One thing Rock did in Springfield was expand Democratic leadership positions.
“More blacks were getting elected,” Wojcicki said, “and particularly from Chicago some from the metro-east area. They formed a caucus and they said they wanted a person on the leadership team and so Phil just said fine. You can put whoever you want on there.”
Meanwhile Wojcicki said Rock was very concerned about abused and neglected children and worked to get bipartisan support for codifying domestic abuse reporting.
Wojcicki also said Phil wasn’t someone who would make the political rounds but instead would be reserved at various gatherings.
Longtime political insider and aid to several governors Jim Nowlan said, politics aside, Rock was a guy who wanted what’s best for the people.
“He wasn’t a boss in style,” Nowlan said. “He was a collaborator.
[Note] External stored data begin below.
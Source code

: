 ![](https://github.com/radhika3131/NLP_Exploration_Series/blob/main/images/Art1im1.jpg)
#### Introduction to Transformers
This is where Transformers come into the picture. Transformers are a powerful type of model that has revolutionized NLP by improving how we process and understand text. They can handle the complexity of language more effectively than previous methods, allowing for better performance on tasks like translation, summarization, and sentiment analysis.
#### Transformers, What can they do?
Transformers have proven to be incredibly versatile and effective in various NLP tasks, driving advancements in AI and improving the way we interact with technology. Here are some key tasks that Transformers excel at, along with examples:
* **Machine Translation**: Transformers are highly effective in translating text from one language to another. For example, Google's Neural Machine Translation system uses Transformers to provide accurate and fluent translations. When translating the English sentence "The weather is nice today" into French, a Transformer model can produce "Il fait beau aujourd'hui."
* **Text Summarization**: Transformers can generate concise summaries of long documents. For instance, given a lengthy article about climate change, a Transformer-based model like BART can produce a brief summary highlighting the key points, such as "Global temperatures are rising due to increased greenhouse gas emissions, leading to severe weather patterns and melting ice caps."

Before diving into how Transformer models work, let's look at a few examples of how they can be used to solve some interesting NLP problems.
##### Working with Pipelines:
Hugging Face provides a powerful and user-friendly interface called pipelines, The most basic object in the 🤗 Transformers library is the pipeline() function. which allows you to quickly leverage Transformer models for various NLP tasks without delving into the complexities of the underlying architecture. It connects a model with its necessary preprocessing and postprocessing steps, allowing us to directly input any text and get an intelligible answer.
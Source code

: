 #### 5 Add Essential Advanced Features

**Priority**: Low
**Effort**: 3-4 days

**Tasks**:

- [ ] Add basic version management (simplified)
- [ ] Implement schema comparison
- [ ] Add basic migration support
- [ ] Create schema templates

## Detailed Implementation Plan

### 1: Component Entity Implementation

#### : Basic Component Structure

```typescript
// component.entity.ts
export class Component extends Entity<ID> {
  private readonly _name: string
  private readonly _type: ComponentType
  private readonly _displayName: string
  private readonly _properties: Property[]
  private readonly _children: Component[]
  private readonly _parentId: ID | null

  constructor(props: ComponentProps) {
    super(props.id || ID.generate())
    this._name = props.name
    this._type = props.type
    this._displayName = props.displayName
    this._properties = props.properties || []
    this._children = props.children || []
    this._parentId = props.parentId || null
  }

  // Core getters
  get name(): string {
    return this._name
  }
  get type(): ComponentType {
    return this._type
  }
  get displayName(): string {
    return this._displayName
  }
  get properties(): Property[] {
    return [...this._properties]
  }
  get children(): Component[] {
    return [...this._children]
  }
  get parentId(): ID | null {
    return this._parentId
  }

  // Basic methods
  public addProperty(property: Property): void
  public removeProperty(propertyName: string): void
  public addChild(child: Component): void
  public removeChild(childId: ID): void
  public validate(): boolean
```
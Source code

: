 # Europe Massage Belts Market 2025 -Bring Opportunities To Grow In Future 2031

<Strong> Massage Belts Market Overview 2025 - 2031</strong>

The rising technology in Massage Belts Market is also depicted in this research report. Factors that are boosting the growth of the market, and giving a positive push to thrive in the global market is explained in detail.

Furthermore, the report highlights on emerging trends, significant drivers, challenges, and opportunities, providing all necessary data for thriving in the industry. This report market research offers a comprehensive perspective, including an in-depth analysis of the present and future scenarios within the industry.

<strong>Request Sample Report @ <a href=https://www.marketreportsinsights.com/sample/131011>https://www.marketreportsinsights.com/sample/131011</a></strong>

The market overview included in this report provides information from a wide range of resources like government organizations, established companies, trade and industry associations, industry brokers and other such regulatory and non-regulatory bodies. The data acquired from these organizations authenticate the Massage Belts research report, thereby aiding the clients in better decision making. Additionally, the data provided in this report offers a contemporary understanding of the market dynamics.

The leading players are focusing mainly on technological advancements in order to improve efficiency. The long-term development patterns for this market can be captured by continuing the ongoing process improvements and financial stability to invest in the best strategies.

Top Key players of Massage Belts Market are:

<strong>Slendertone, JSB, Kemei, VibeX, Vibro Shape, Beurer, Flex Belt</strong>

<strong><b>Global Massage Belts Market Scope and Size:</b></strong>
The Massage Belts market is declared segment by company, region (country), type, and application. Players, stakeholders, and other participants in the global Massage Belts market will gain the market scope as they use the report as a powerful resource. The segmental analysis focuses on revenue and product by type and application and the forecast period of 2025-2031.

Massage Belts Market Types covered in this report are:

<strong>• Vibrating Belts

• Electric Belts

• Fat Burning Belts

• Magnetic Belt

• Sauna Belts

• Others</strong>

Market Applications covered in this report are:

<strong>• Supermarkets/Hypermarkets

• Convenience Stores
He could be tough when he had to in leading his Democratic troops in the state Senate but he always had his eye on what he thought would be best for the people.”
“So many folks today are so angry with government.” Nowlan said. “Phil was the opposite. He believed in government as an instrument for doing good. And while we know that sometimes government falls short, Phil Rock was one who wanted to make the most of the Democratic governmental process.”
Current Senate President John Cullerton said Rock took him under his wing and showed him the ropes. Cullerton also said Rock was the most articulate orator he’s ever served with.
“Phil Rock was ... unafraid to take unpopular stands for equality and justice,” Cullerton wrote, “yet well versed in the necessity of bipartisanship.”
Rock served as Senate President for 12 years.
The Chicago Tribune reports a funeral mass for Rock is scheduled February 11th at Old St. Patrick’s Church in Chicago.